**** RECORDS PROVIDED ****

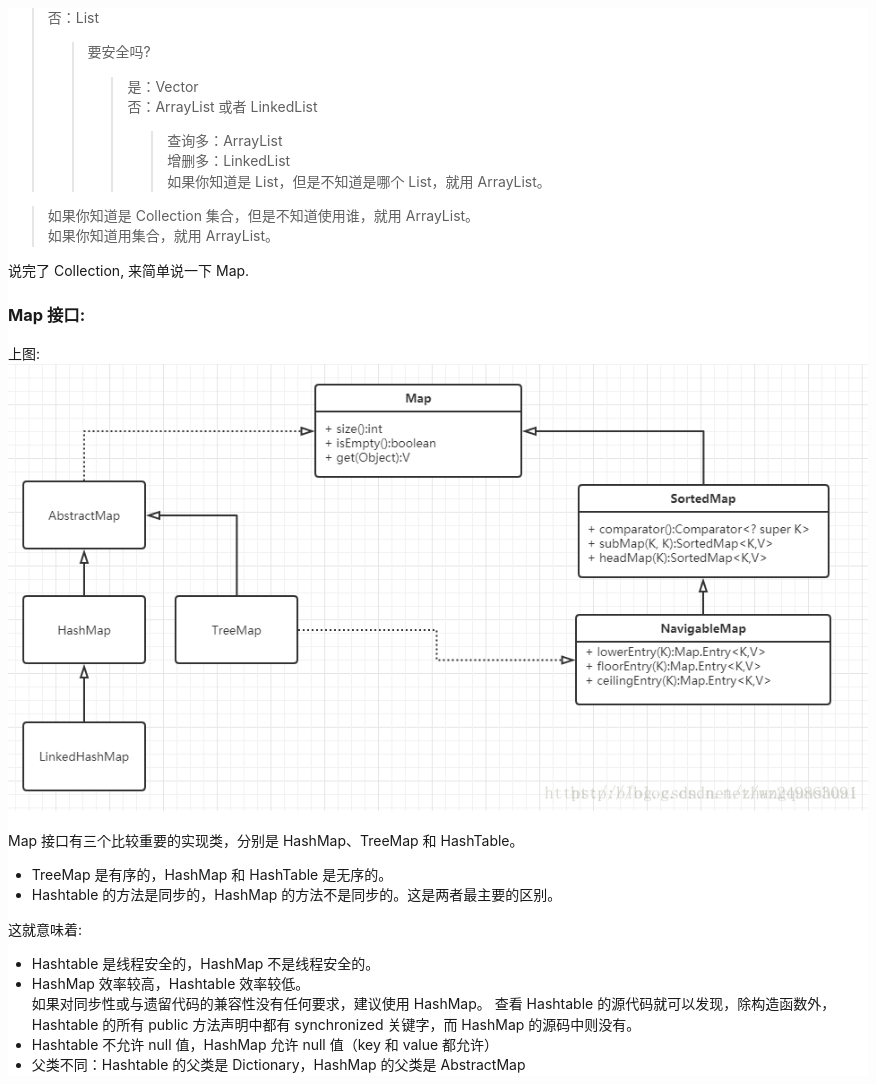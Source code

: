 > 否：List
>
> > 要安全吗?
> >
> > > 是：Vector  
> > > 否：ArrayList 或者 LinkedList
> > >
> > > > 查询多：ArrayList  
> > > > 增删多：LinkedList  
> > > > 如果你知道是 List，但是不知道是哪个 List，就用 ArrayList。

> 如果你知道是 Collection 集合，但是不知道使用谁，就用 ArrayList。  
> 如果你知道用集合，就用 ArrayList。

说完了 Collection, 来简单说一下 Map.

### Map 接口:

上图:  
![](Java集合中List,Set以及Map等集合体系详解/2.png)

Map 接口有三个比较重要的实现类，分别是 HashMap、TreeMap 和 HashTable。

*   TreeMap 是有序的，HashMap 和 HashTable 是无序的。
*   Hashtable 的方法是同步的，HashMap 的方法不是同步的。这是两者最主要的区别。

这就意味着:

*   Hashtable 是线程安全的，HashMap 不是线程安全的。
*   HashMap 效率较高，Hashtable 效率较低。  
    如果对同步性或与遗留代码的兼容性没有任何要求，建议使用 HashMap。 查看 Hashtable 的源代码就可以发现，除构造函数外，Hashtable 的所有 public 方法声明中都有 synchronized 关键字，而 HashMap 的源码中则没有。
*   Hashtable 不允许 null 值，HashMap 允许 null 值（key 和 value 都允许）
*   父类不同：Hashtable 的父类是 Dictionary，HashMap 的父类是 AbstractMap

****
**** RECORDS PROVIDED ****

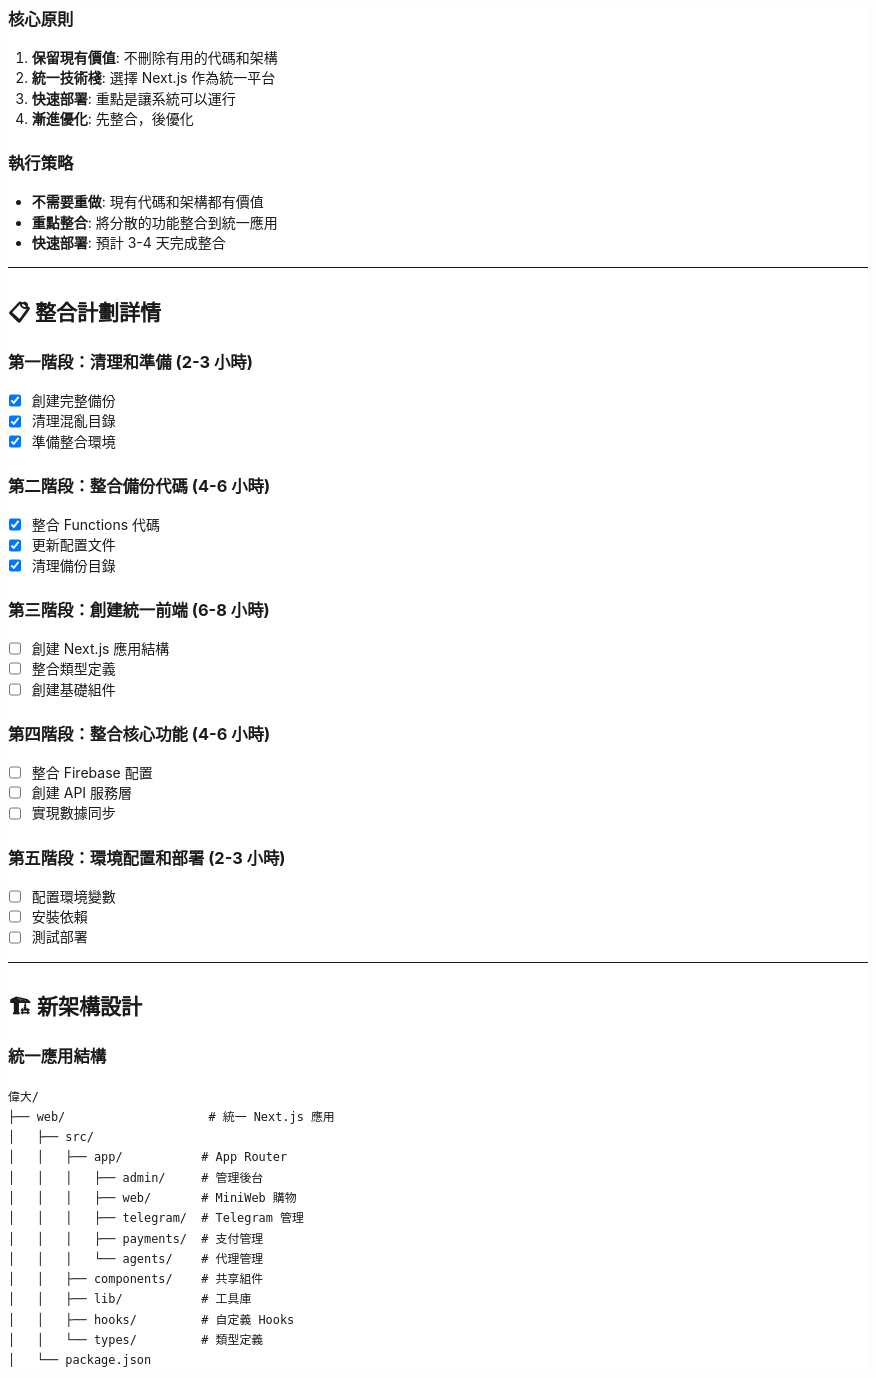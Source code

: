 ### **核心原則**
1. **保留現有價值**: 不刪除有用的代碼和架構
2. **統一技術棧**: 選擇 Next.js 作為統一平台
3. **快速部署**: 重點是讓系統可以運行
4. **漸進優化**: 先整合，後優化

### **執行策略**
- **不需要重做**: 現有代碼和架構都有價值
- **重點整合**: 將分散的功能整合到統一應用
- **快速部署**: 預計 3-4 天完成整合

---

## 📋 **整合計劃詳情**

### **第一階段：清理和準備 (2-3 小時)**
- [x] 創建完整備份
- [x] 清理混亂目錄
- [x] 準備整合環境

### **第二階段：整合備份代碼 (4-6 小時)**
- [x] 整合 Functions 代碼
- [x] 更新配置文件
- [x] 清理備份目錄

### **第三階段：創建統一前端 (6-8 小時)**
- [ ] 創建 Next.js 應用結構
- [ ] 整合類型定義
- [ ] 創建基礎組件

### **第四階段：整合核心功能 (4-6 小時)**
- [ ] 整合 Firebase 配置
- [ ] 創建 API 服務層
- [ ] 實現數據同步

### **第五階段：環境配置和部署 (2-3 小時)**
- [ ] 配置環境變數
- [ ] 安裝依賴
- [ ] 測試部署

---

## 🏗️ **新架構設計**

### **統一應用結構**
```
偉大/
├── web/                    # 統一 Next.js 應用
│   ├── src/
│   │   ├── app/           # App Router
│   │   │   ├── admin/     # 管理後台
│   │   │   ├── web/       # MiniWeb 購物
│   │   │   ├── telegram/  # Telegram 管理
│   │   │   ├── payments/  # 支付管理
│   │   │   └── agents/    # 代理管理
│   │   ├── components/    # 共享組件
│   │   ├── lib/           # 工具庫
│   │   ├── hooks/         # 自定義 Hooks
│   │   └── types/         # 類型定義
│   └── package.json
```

****

* [ASSIGNED TASK]:
In the entries above, restate word for word the lines between the one holding "Map 接口有三个比较重要的实现类，分别是 HashMap、TreeMap" and the one holding "和 value 都允许）", inclusive, and nothing besides.

* [TASK RESPONSE]:
Map 接口有三个比较重要的实现类，分别是 HashMap、TreeMap 和 HashTable。

*   TreeMap 是有序的，HashMap 和 HashTable 是无序的。
*   Hashtable 的方法是同步的，HashMap 的方法不是同步的。这是两者最主要的区别。

这就意味着:

*   Hashtable 是线程安全的，HashMap 不是线程安全的。
*   HashMap 效率较高，Hashtable 效率较低。  
    如果对同步性或与遗留代码的兼容性没有任何要求，建议使用 HashMap。 查看 Hashtable 的源代码就可以发现，除构造函数外，Hashtable 的所有 public 方法声明中都有 synchronized 关键字，而 HashMap 的源码中则没有。
*   Hashtable 不允许 null 值，HashMap 允许 null 值（key 和 value 都允许）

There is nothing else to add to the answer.